> Task statement
From the data underneath, reproduce exactly the stretch that begins at the line with "time and date" and ends after the line with "taxi identification number".

> Material to process
····················
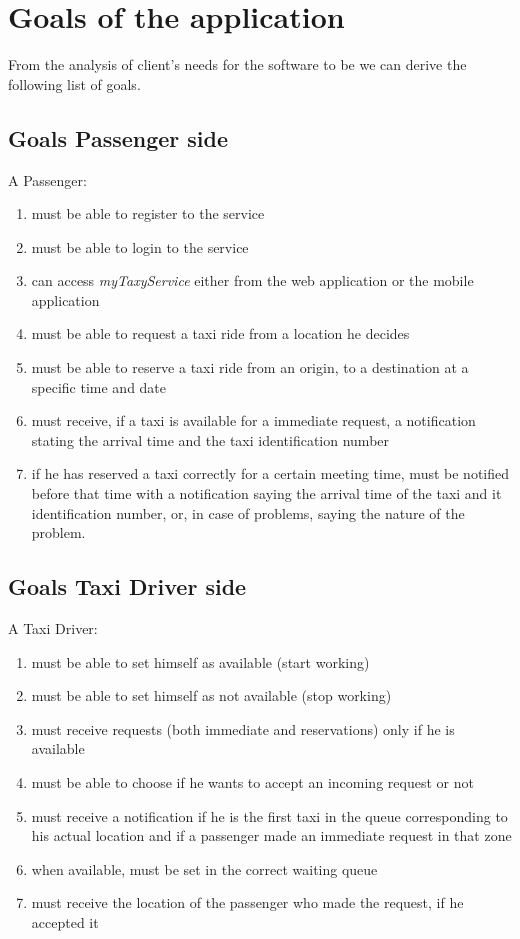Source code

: \section{Goals of the application}
From the analysis of client's needs for the software to be we can derive the following list of goals.
\subsection{Goals Passenger side}
A Passenger:
\begin{enumerate}
\item must be able to register to the service
\item must be able to login to the service
\item can access \textit{myTaxyService} either from the web application or the mobile application
\item must be able to request a taxi ride from a location he decides
\item must be able to reserve a taxi ride from an origin, to a destination at a specific time and date
\item must receive, if a taxi is available for a immediate request, a notification stating the arrival time and the taxi identification number
\item if he has reserved a taxi correctly for a certain meeting time, must be notified before that time with a notification saying the arrival time of the taxi and it identification number, or, in case of problems, saying the nature of the problem.
\end{enumerate}
\subsection{Goals Taxi Driver side}
A Taxi Driver:
\begin{enumerate}
\item must be able to set himself as available (start working) 
\item must be able to set himself as not available (stop working)
\item must receive requests (both immediate and reservations) only if he is available 
\item must be able to choose if he wants to accept an incoming request or not
\item must receive a notification if he is the first taxi in the queue corresponding to his actual location and if a passenger made an immediate request in that zone
\item when available, must be set in the correct waiting queue
\item must receive the location of the passenger who made the request, if he accepted it
\end{enumerate}

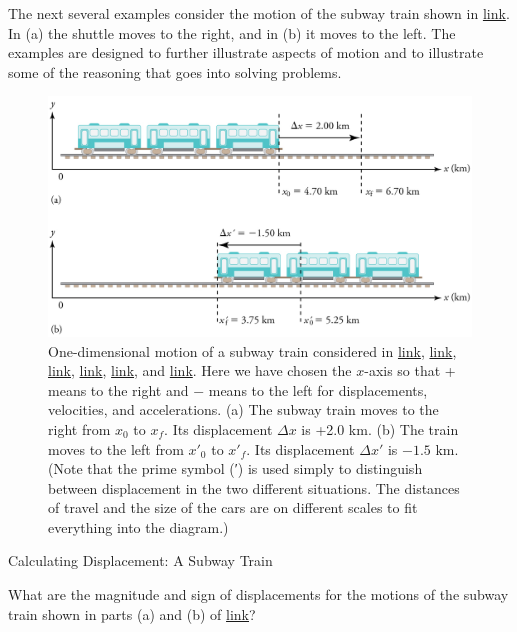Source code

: \documentclass[
]{book}
\begin{document}
The next several examples consider the motion of the subway train shown
in \protect\hyperlink{import-auto-id2590556}{link}. In (a) the
shuttle moves to the right, and in (b) it moves to the left. The
examples are designed to further illustrate aspects of motion and to
illustrate some of the reasoning that goes into solving problems.

\begin{figure}
\hypertarget{import-auto-id2590556}{%
\centering
\includegraphics{images/Figure_02_03_03.jpg}
\caption{One-dimensional motion of a subway train considered in
\protect\hyperlink{fs-id1744930}{link},
\protect\hyperlink{fs-id4082275}{link},
\protect\hyperlink{fs-id1372721}{link},
\protect\hyperlink{fs-id3600466}{link},
\protect\hyperlink{fs-id1348757}{link}, and
\protect\hyperlink{fs-id4015260}{link}. Here we have chosen the
\(x{}\)-axis so that + means to the right and \(- {}\) means to the left for
displacements, velocities, and accelerations. (a) The subway train moves
to the right from \(x_{0}{}\) to \(x_{f}\). Its displacement \(\Delta x\) is
+2.0 km. (b) The train moves to the left from \({x\prime}_{0}\) to
\({x\prime}_{f}{}\). Its displacement \({\Delta x\prime}{}\) is
\({{- 1}\text{.5\ km}}{}\). (Note that the prime symbol (′) is used simply
to distinguish between displacement in the two different situations. The
distances of travel and the size of the cars are on different scales to
fit everything into the
diagram.)}\label{import-auto-id2590556}
}
\end{figure}

\hypertarget{fs-id1744930}{}
Calculating Displacement: A Subway Train

What are the magnitude and sign of displacements for the motions of the
subway train shown in parts (a) and (b) of
\protect\hyperlink{import-auto-id2590556}{link}?
\end{document}
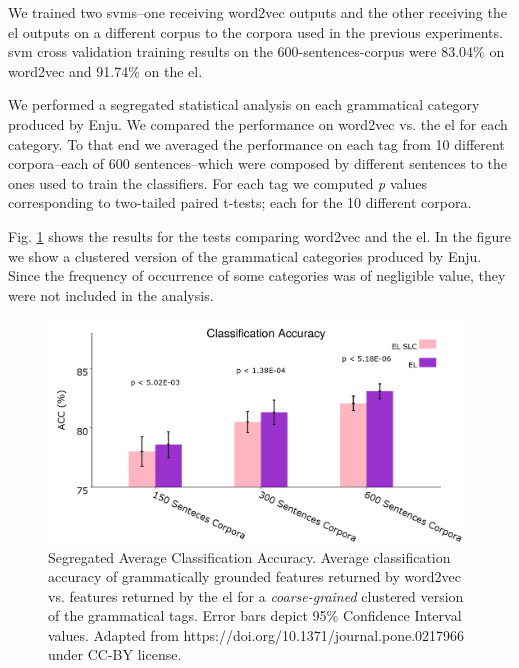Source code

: {We trained two \glspl{svm}--one receiving word2vec outputs and the other receiving the \gls{el} outputs on a different corpus to the corpora used in the previous experiments.
\gls{svm} cross validation training results on the 600-sentences-corpus were 83.04\% on word2vec and 91.74\% on the \gls{el}.

We performed a segregated statistical analysis on each grammatical category produced by Enju.
We compared the performance on word2vec vs. the \gls{el} for each category. To that end we averaged the performance on each tag from 10 different corpora--each of 600 sentences--which were composed by different sentences to the ones used to train the classifiers.
For each tag we computed \emph{p} values corresponding to two-tailed paired t-tests; each for the 10 different corpora.

Fig. \ref{fig:PLOT2} shows the results for the tests comparing word2vec and the \gls{el}.
In the figure we show a clustered version of the grammatical categories produced by Enju.
Since the frequency of occurrence of some categories was of negligible value, they were not included in the analysis.



\begin{figure}[ht!]
    \centering
    \includegraphics[width=0.99\textwidth]{PLOT2.png}
    \caption{Segregated Average Classification Accuracy. Average classification accuracy of grammatically grounded features returned by word2vec vs. features returned by the \gls{el} for a \emph{coarse-grained} clustered version of the grammatical tags. Error bars depict 95\% Confidence Interval values. Adapted from https://doi.org/10.1371/journal.pone.0217966 under CC-BY license.}
    \label{fig:PLOT2}
\end{figure}

}
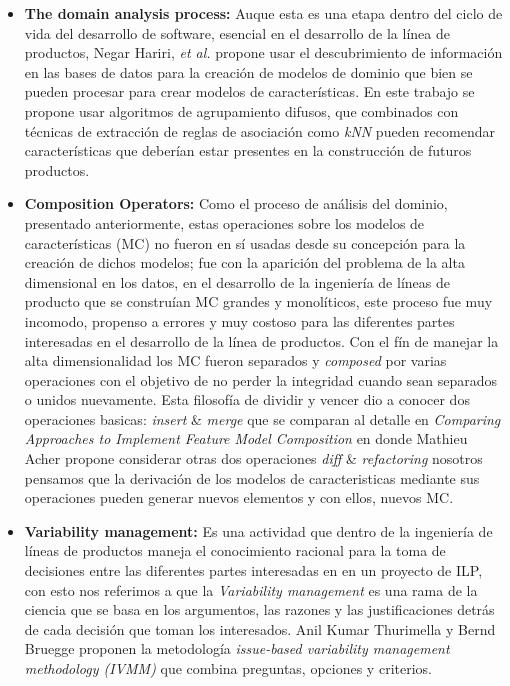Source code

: \begin{itemize}
	\item{ \textbf{The domain analysis process:}}
	Auque esta es una etapa dentro del ciclo de vida del desarrollo de software, esencial en el desarrollo de la línea de productos, Negar Hariri, \textit{et al.}\cite{Hariri2013} propone usar el descubrimiento de información en las bases de datos para la creación de modelos de dominio que bien se pueden procesar para crear modelos de características. En este trabajo se propone usar algoritmos de agrupamiento difusos, que combinados con técnicas de extracción de reglas de asociación como \textit{kNN} pueden recomendar características que deberían estar presentes en la construcción de futuros productos.
	\item{ \textbf{Composition Operators:}}
	Como el proceso de análisis del dominio, presentado anteriormente, estas operaciones sobre los modelos de características (MC) no fueron en sí usadas desde su concepción para la creación de dichos modelos; fue con la aparición del problema de la alta dimensional en los datos, en el desarrollo de la ingeniería de líneas de producto que se construían MC grandes y monolíticos, este proceso fue muy incomodo, propenso a errores y muy costoso para las diferentes partes interesadas en el desarrollo de la línea de productos. Con el fín de manejar la alta dimensionalidad los MC fueron separados y \textit{composed} por varias operaciones con el objetivo de no perder la integridad cuando sean separados o unidos nuevamente. Esta filosofía de dividir y vencer dio a conocer dos operaciones basicas: \textit{insert} \& \textit{merge} que se comparan al detalle en \textit{Comparing Approaches to Implement Feature Model Composition}\cite{Acher2010} en donde Mathieu Acher propone considerar otras dos operaciones \textit{diff} \& \textit{refactoring} nosotros pensamos que la derivación de los modelos de caracteristicas mediante sus operaciones pueden generar nuevos elementos y con ellos, nuevos MC.
	\item{ \textbf{Variability management:}}
	Es una actividad que dentro de la ingeniería de líneas de productos maneja el conocimiento racional para la toma de decisiones entre las diferentes partes interesadas en en un proyecto de ILP, con esto nos referimos a que la \textit{Variability management} es una rama de la ciencia que se basa en los argumentos, las razones y las justificaciones detrás de cada decisión que toman los interesados. Anil Kumar Thurimella y  Bernd  Bruegge proponen la metodología \textit{issue-based variability management methodology (IVMM)}\cite{Thurimella2012} que combina preguntas, opciones y criterios.

\end{itemize}
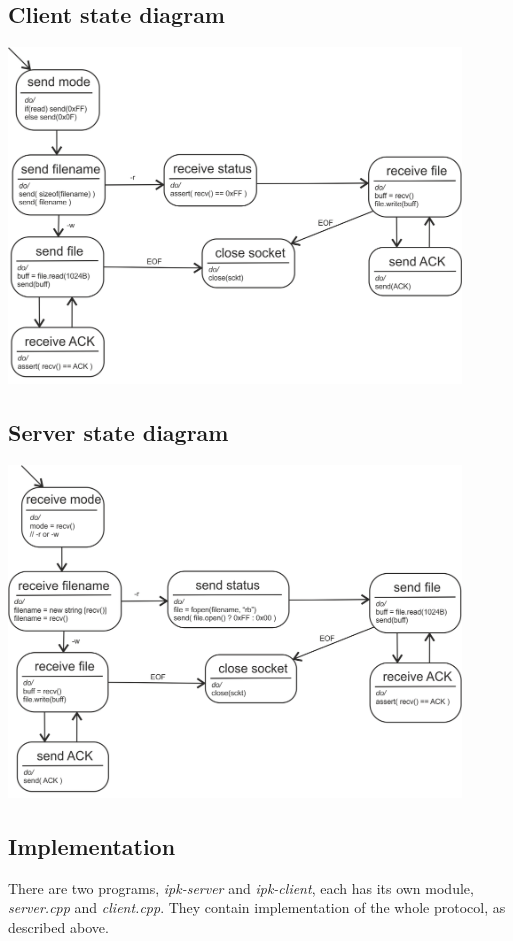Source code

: \documentclass[10pt,a4paper,titlepage]{article}
\begin{document}
\subsection*{Client state diagram}

\includegraphics[width=0.9\textwidth]{state_client.png}

\subsection*{Server state diagram}

\includegraphics[width=0.9\textwidth]{state_server.png}

\subsection*{Implementation}

There are two programs, {\it ipk-server} and {\it ipk-client}, each has its
own module, {\it server.cpp} and {\it client.cpp}. They contain implementation
of the whole protocol, as described above.
\end{document}
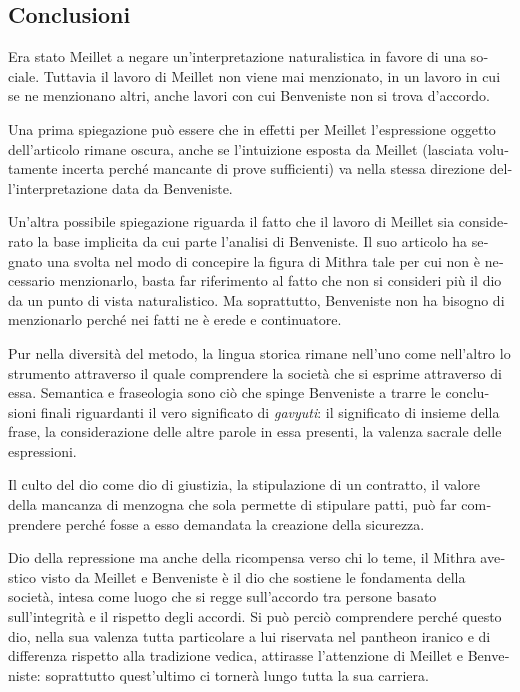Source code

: \documentclass[output=paper]{../langscibook}
\begin{document}
\begin{otherlanguage}{italian}
\section{Conclusioni}

Era stato Meillet a negare un’interpretazione naturalistica in favore di una sociale. Tuttavia il lavoro di Meillet non viene mai menzionato, in un lavoro in cui se ne menzionano altri, anche lavori con cui Benveniste non si trova d’accordo.

Una prima spiegazione può essere che in effetti per Meillet l’espressione oggetto dell’articolo rimane oscura, anche se l’intuizione esposta da Meillet (lasciata volutamente incerta perché mancante di prove sufficienti) va nella stessa direzione dell’interpretazione data da Benveniste.

Un’altra possibile spiegazione riguarda il fatto che il lavoro di Meillet sia considerato la base implicita da cui parte l’analisi di Benveniste. Il suo articolo ha segnato una svolta nel modo di concepire la figura di Mithra tale per cui non è necessario menzionarlo, basta far riferimento al fatto che non si consideri più il dio da un punto di vista naturalistico. Ma soprattutto, Benveniste non ha bisogno di menzionarlo perché nei fatti ne è erede e continuatore.

Pur nella diversità del metodo, la lingua storica rimane nell’uno come nell’altro lo strumento attraverso il quale comprendere la società che si esprime attraverso di essa. Semantica e fraseologia sono ciò che spinge Benveniste a trarre le conclusioni finali riguardanti il vero significato di \textit{gavyuti}: il significato di insieme della frase, la considerazione delle altre parole in essa presenti, la valenza sacrale delle espressioni.

Il culto del dio come dio di giustizia, la stipulazione di un contratto, il valore della mancanza di menzogna che sola permette di stipulare patti, può far comprendere perché fosse a esso demandata la creazione della sicurezza.

Dio della repressione ma anche della ricompensa verso chi lo teme, il Mithra avestico visto da Meillet e Benveniste è il dio che sostiene le fondamenta della società, intesa come luogo che si regge sull’accordo tra persone basato sull’integrità e il rispetto degli accordi. Si può perciò comprendere perché questo dio, nella sua valenza tutta particolare a lui riservata nel pantheon iranico e di differenza rispetto alla tradizione vedica, attirasse l’attenzione di Meillet e Benveniste: soprattutto quest’ultimo ci tornerà lungo tutta la sua carriera.


\end{otherlanguage}
\end{document}
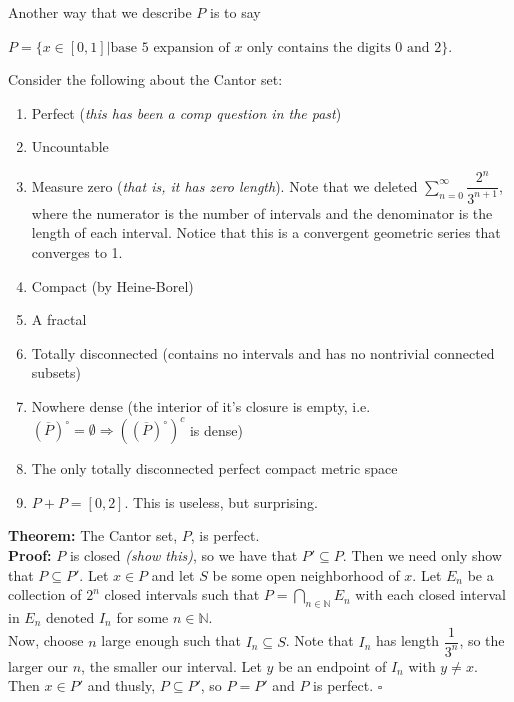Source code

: \documentclass{article}
\begin{document}
Another way that we describe $P$ is to say

\begin{center}
    $P = \{x \in [0,1] \big| \text{base }5 \text{ expansion of }x \text{ only contains the digits }0 \text{ and } 2\}$.
\end{center}

Consider the following about the Cantor set:

\begin{enumerate}
    \item Perfect (\textit{this has been a comp question in the past})
    \item Uncountable
    \item Measure zero (\textit{that is, it has zero length}). Note that we deleted $\sum_{n = 0}^{\infty}\dfrac{2^n}{3^{n+1}}$, where the numerator is the number of intervals and the denominator is the length of each interval. Notice that this is a convergent geometric series that converges to 1.
    \item Compact (by Heine-Borel)
    \item A fractal
    \item Totally disconnected (contains no intervals and has no nontrivial connected subsets)
    \item Nowhere dense (the interior of it's closure is empty, i.e. $(\overline{P})^{\circ} = \emptyset \Longrightarrow  ((\overline{P})^{\circ})^c$ is dense)
    \item The only totally disconnected perfect compact metric space
    \item $P+P = [0,2]$. This is useless, but surprising.
\end{enumerate}


\textbf{Theorem:} The Cantor set, $P$, is perfect.\\

\textbf{Proof:} $P$ is closed \textit{(show this)}, so we have that $P' \subseteq P$. Then we need only show that $P \subseteq P'$. Let $x \in P$ and let $S$ be some open neighborhood of $x$. Let $E_n$ be a collection of $2^n$ closed intervals such that $P = \bigcap_{n \in \mathbb{N}} E_n$ with each closed interval in $E_n$ denoted $I_n$ for some $n \in \mathbb{N}$. \\

Now, choose $n$ large enough such that $I_n \subseteq S$. Note that $I_n$ has length $\dfrac{1}{3^n}$, so the larger our $n$, the smaller our interval. Let $y$ be an endpoint of $I_n$ with $y \neq x$. Then $x \in P'$ and thusly, $P \subseteq P'$, so $P = P'$ and $P$ is perfect. $\square$\\
\end{document}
····················
> Task response
\item must be able to reserve a taxi ride from an origin, to a destination at a specific time and date
\item must receive, if a taxi is available for a immediate request, a notification stating the arrival time and the taxi identification number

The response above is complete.